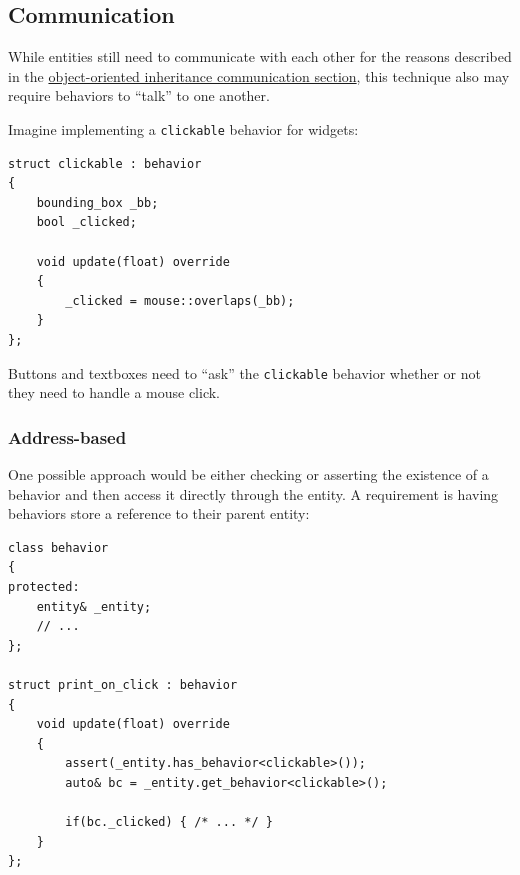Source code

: \documentclass[twoside, 12pt, a4paper, openany]{book}
\begin{document}
\subsection{Communication}\label{communication}

While entities still need to communicate with each other for the reasons
described in the
\protect\hyperlink{chapter_oop_communication}{object-oriented
inheritance communication section}, this technique also may require
behaviors to ``talk'' to one another.

Imagine implementing a
\texttt{clickable}
behavior for widgets:

\begin{verbatim}
struct clickable : behavior
{
    bounding_box _bb;
    bool _clicked;

    void update(float) override
    {
        _clicked = mouse::overlaps(_bb);
    }
};
\end{verbatim}

Buttons and textboxes need to ``ask'' the
\texttt{clickable}
behavior whether or not they need to handle a mouse click.

\subsubsection{Address-based}\label{address-based-1}

One possible approach would be either checking or asserting the
existence of a behavior and then access it directly through the entity.
A requirement is having behaviors store a reference to their parent
entity:

\begin{verbatim}
class behavior
{
protected:
    entity& _entity;
    // ...
};

struct print_on_click : behavior
{
    void update(float) override
    {
        assert(_entity.has_behavior<clickable>());
        auto& bc = _entity.get_behavior<clickable>();

        if(bc._clicked) { /* ... */ }
    }
};
\end{verbatim}
\end{document}
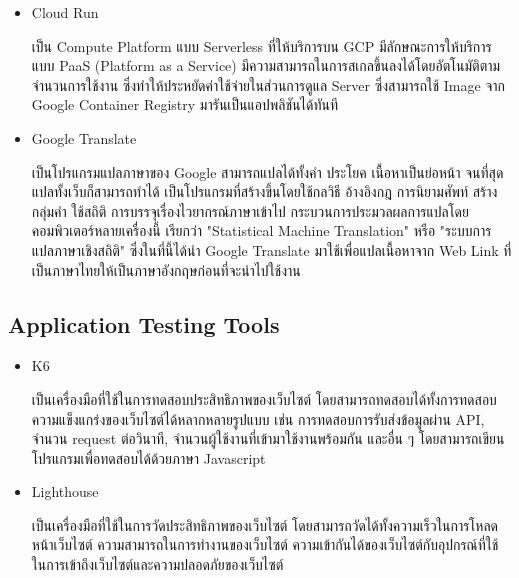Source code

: \documentclass[12pt,oneside,openright,a4paper]{cpe-thai-project}
\begin{document}
\begin{itemize}
      \item Cloud Run
      
      \hspace{1cm}เป็น Compute Platform แบบ Serverless ที่ให้บริการบน GCP มีลักษณะการให้บริการแบบ PaaS (Platform as a Service) 
      มีความสามารถในการสเกลขึ้นลงได้โดยอัตโนมัติตามจำนวนการใช้งาน 
      ซึ่งทำให้ประหยัดค่าใช้จ่ายในส่วนการดูแล Server ซึ่งสามารถใช้ Image จาก Google Container Registry มารันเป็นแอปพลิชันได้ทันที \cite{cloud_run}

      \item Google Translate
      
      \hspace{1cm}เป็นโปรแกรมแปลภาษาของ Google สามารถแปลได้ทั้งคำ ประโยค เนื้อหาเป็นย่อหน้า จนที่สุดแปลทั้งเว็บก็สามารถทำได้
      เป็นโปรแกรมที่สร้างขึ้นโดยใช้กลวิธี อ้างอิงกฎ การนิยามศัพท์ สร้างกลุ่มคำ ใช้สถิติ การบรรจุเรื่องไวยากรณ์ภาษาเข้าไป 
      กระบวนการประมวลผลการแปลโดยคอมพิวเตอร์หลายเครื่องนี้ เรียกว่า "Statistical Machine Translation" หรือ "ระบบการแปลภาษาเชิงสถิติ" \cite{gg_tran}
      ซึ่งในที่นี้ได้นำ Google Translate มาใช้เพื่อแปลเนื้อหาจาก Web Link ที่เป็นภาษาไทยให้เป็นภาษาอังกฤษก่อนที่จะนำไปใช้งาน
    \end{itemize}

  \subsection{Application Testing Tools}
    \begin{itemize}
      \item K6
      
        \hspace{1cm}เป็นเครื่องมือที่ใช้ในการทดสอบประสิทธิภาพของเว็บไซต์ โดยสามารถทดสอบได้ทั้งการทดสอบความแข็งแกร่งของเว็บไซต์ได้หลากหลายรูปแบบ เช่น 
        การทดสอบการรับส่งข้อมูลผ่าน API, จำนวน request ต่อวินาที, จำนวนผู้ใช้งานที่เข้ามาใช้งานพร้อมกัน และอื่น ๆ โดยสามารถเขียนโปรแกรมเพื่อทดสอบได้ด้วยภาษา Javascript \cite{k6}

      \item Lighthouse

        \hspace{1cm}เป็นเครื่องมือที่ใช้ในการวัดประสิทธิภาพของเว็บไซต์ โดยสามารถวัดได้ทั้งความเร็วในการโหลดหน้าเว็บไซต์ ความสามารถในการทำงานของเว็บไซต์ 
        ความเข้ากันได้ของเว็บไซต์กับอุปกรณ์ที่ใช้ในการเข้าถึงเว็บไซต์และความปลอดภัยของเว็บไซต์ \cite{lighthouse}
    \end{itemize}
\end{document}
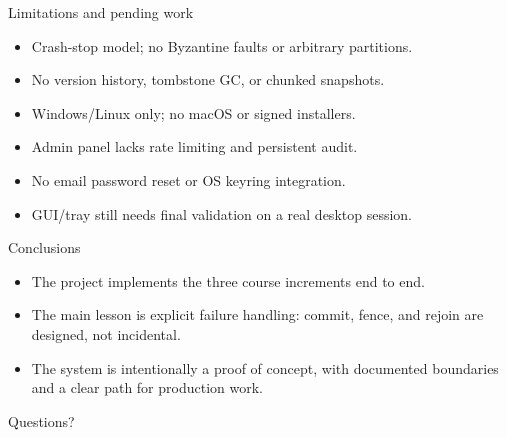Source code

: \documentclass[aspectratio=169]{beamer}
\begin{document}
\begin{frame}{Limitations and pending work}
  \begin{itemize}
    \item Crash-stop model; no Byzantine faults or arbitrary partitions.
    \item No version history, tombstone GC, or chunked snapshots.
    \item Windows/Linux only; no macOS or signed installers.
    \item Admin panel lacks rate limiting and persistent audit.
    \item No email password reset or OS keyring integration.
    \item GUI/tray still needs final validation on a real desktop session.
  \end{itemize}
\end{frame}

\begin{frame}{Conclusions}
  \begin{itemize}
    \item The project implements the three course increments end to end.
    \item The main lesson is explicit failure handling: commit, fence, and
      rejoin are designed, not incidental.
    \item The system is intentionally a proof of concept, with documented
      boundaries and a clear path for production work.
  \end{itemize}
  \vspace{0.4cm}
  \centering
  \Large Questions?
\end{frame}
\end{document}
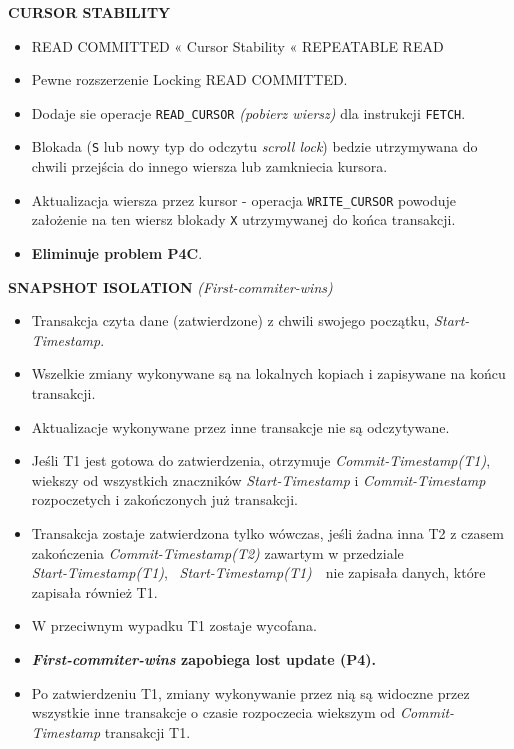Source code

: \documentclass[a5paper,6pt]{article}
\begin{document}
    \textbf{CURSOR STABILITY}
    \begin{itemize}
        \item READ COMMITTED « Cursor Stability « REPEATABLE READ
        \item Pewne rozszerzenie Locking READ COMMITTED.
        \item Dodaje sie operacje \texttt{READ\_CURSOR}
              \textit{(pobierz wiersz)} dla instrukcji \texttt{FETCH}.
        \item Blokada (\texttt{S} lub nowy typ do odczytu \textit{scroll lock})
              bedzie utrzymywana do chwili przejścia do innego wiersza lub
              zamkniecia kursora.
        \item Aktualizacja wiersza przez kursor - operacja
              \texttt{WRITE\_CURSOR} powoduje założenie na ten wiersz blokady
              \texttt{X} utrzymywanej do końca transakcji.
        \item \textbf{Eliminuje problem P4C}.
    \end{itemize}

    \textbf{SNAPSHOT ISOLATION} \textit{(First-commiter-wins)}\\
    \begin{itemize}
        \item Transakcja czyta dane (zatwierdzone) z chwili swojego początku,
              \textit{Start-Timestamp}.
        \item Wszelkie zmiany wykonywane są na lokalnych kopiach i zapisywane
              na końcu transakcji.
        \item Aktualizacje wykonywane przez inne transakcje nie są odczytywane.
        \item Jeśli T1 jest gotowa do zatwierdzenia, otrzymuje
              \textit{Commit-Timestamp(T1)}, wiekszy od wszystkich znaczników
              \textit{Start-Timestamp} i \textit{Commit-Timestamp} rozpoczetych
              i zakończonych już transakcji.
        \item Transakcja zostaje zatwierdzona tylko wówczas, jeśli żadna inna T2
              z czasem zakończenia \textit{Commit-Timestamp(T2)} zawartym w
              przedziale\\
              \lbrack\textit{Start-Timestamp(T1)},~
              \textit{Start-Timestamp(T1)}\rbrack~~nie zapisała danych, które
              zapisała również T1.
        \item W przeciwnym wypadku T1 zostaje wycofana.
        \item \textbf{\textit{First-commiter-wins} zapobiega lost update (P4).}
        \item Po zatwierdzeniu T1, zmiany wykonywanie przez nią są widoczne
              przez wszystkie inne transakcje o czasie rozpoczecia wiekszym od
              \textit{Commit-Timestamp} transakcji T1.
    \end{itemize}
\end{document}
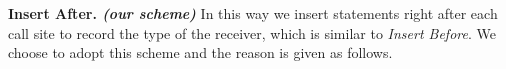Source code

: \documentclass{fac}
\begin{document}
\textbf{Insert After. \emph{(our scheme)}}
In this way we insert statements right after each call site to record the type of the receiver, which is similar to \emph{Insert Before}. We choose to adopt this scheme and the reason is given as follows.
\end{document}
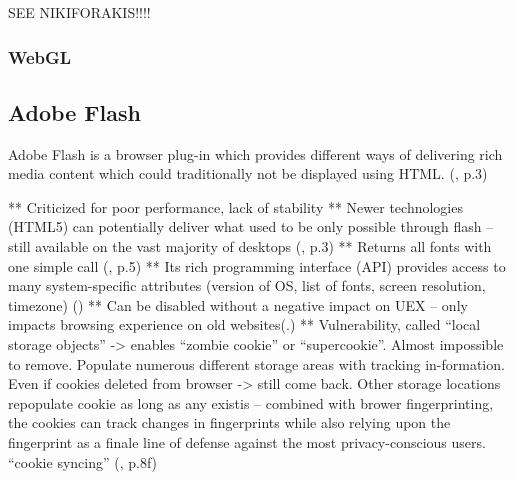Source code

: SEE NIKIFORAKIS!!!!


\subsubsection{WebGL}


\subsection{Adobe Flash}
Adobe Flash is a browser plug-in which provides different ways of delivering rich media content which could traditionally not be displayed using HTML. (\textcite{nikiforakis13}, p.3)


**	Criticized for poor performance, lack of stability
**	Newer technologies (HTML5) can potentially deliver what used to be only possible through flash – still available on the vast majority of desktops (\textcite{nikiforakis13}, p.3)
**	Returns all fonts with one simple call (\textcite{havens16}, p.5)
**	Its rich programming interface (API) provides access to many system-specific attributes (version of OS, list of fonts, screen resolution, timezone) (\textcite{amiunique})
**	Can be disabled without a negative impact on UEX – only impacts browsing experience on old websites(\textcite{pixel18}.)
**	Vulnerability, called “local storage objects” -> enables “zombie cookie” or “supercookie”. Almost impossible to remove. Populate numerous different storage areas with tracking in-formation. Even if cookies deleted from browser -> still come back. Other storage locations repopulate cookie as long as any existis – combined with brower fingerprinting, the cookies can track changes in fingerprints while also relying upon the fingerprint as a finale line of defense against the most privacy-conscious users. “cookie syncing” (\textcite{havens16}, p.8f)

━━━━━━━━━━━━━━━━

From the very first line of the listing above through the line that holds "described in the", write out each line exactly as it stands, leaving pictures out.

→ RESULT:
Source code

: \documentclass[twoside, 12pt, a4paper, openany]{book}
\begin{document}
\subsection{Communication}\label{communication}

While entities still need to communicate with each other for the reasons
described in the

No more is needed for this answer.